### Exercise requirements
Scan the records beneath this line for the line holding "6. Spatio-Temporal Attention" and the line holding "1. You can fine-tune", then transcribe exactly those two and all lines between.

::: Exercise input

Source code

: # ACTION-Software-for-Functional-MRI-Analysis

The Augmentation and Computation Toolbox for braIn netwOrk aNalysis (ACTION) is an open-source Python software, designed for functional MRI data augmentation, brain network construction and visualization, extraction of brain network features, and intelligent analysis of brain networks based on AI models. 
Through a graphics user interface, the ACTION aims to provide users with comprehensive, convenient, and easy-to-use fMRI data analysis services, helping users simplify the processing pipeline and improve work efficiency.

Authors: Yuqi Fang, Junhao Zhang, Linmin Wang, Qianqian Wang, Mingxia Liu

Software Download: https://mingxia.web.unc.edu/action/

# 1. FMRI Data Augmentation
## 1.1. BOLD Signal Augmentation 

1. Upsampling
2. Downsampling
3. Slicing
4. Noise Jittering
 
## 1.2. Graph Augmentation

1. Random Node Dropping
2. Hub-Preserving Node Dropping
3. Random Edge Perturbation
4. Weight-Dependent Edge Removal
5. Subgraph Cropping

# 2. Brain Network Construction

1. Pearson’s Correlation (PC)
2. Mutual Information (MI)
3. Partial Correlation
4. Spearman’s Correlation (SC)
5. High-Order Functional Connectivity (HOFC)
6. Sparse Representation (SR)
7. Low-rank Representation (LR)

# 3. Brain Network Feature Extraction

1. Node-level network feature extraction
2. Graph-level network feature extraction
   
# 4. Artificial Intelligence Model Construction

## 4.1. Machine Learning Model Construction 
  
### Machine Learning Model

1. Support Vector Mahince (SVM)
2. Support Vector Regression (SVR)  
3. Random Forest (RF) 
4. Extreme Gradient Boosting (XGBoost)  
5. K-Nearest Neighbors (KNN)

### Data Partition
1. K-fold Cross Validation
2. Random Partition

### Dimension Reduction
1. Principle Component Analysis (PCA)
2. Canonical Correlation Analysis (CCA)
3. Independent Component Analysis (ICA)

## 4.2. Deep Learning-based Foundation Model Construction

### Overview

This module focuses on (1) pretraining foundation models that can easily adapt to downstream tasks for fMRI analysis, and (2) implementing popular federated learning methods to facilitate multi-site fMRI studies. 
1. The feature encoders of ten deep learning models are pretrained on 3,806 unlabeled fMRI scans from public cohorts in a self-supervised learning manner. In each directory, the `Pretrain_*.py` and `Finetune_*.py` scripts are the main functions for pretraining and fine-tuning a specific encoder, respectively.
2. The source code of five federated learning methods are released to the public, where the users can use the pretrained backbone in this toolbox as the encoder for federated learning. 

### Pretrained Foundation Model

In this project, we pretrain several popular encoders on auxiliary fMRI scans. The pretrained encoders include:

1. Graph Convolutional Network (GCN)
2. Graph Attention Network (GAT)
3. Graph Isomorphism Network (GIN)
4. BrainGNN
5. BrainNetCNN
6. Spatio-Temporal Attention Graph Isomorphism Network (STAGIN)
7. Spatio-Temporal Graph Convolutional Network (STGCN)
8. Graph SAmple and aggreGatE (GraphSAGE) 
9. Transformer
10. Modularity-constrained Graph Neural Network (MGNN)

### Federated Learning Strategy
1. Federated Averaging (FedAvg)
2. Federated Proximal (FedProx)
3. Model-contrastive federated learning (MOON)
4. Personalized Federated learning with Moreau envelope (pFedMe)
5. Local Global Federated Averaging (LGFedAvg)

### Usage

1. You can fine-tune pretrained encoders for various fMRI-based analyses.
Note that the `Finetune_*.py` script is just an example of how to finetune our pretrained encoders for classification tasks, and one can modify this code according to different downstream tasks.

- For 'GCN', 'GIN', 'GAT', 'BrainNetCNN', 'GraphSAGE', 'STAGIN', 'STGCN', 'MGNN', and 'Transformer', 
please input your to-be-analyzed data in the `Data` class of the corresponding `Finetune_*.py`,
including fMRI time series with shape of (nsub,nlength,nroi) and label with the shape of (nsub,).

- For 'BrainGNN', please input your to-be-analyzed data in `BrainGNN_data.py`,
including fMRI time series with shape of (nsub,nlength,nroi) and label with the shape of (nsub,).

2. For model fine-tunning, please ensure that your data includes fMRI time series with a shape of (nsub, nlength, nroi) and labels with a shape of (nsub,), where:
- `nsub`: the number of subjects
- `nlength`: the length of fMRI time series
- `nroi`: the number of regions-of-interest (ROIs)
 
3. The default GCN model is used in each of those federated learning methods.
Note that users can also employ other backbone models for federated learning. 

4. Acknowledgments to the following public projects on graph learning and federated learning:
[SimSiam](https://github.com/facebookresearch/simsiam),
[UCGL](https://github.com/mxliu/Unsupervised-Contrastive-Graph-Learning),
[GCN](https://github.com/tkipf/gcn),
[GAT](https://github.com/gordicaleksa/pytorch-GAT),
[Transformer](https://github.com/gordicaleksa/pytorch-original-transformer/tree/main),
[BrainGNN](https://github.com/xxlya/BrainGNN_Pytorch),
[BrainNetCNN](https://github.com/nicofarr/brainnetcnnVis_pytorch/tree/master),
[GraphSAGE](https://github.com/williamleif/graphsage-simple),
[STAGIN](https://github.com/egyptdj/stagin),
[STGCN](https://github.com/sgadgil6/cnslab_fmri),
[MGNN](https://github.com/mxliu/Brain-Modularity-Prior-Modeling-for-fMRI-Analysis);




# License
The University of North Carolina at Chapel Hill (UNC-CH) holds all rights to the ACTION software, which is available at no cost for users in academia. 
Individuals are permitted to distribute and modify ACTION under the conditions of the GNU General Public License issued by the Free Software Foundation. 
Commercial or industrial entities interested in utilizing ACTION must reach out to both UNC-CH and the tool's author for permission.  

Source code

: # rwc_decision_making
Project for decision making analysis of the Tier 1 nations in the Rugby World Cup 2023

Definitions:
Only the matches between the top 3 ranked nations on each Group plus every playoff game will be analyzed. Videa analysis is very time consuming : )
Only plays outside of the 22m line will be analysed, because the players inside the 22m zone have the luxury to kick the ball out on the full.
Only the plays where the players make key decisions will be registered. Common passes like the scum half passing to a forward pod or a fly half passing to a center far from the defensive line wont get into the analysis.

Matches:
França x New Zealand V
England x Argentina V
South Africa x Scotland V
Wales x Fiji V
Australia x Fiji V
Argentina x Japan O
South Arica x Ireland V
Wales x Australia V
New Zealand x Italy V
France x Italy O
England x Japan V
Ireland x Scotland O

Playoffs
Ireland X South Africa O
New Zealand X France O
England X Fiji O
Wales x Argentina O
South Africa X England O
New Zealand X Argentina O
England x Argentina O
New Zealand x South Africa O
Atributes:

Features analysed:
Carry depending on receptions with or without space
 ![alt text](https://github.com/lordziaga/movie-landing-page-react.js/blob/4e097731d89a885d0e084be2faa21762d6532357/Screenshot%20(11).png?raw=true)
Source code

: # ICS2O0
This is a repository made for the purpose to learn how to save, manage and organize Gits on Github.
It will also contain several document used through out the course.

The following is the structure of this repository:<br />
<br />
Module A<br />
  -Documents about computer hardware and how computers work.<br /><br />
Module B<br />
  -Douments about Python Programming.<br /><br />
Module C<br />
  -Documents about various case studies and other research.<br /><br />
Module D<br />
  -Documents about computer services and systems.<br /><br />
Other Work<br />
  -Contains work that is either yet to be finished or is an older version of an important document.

::::::

### Task solution
6. Spatio-Temporal Attention Graph Isomorphism Network (STAGIN)
7. Spatio-Temporal Graph Convolutional Network (STGCN)
8. Graph SAmple and aggreGatE (GraphSAGE) 
9. Transformer
10. Modularity-constrained Graph Neural Network (MGNN)

### Federated Learning Strategy
1. Federated Averaging (FedAvg)
2. Federated Proximal (FedProx)
3. Model-contrastive federated learning (MOON)
4. Personalized Federated learning with Moreau envelope (pFedMe)
5. Local Global Federated Averaging (LGFedAvg)

### Usage

1. You can fine-tune pretrained encoders for various fMRI-based analyses.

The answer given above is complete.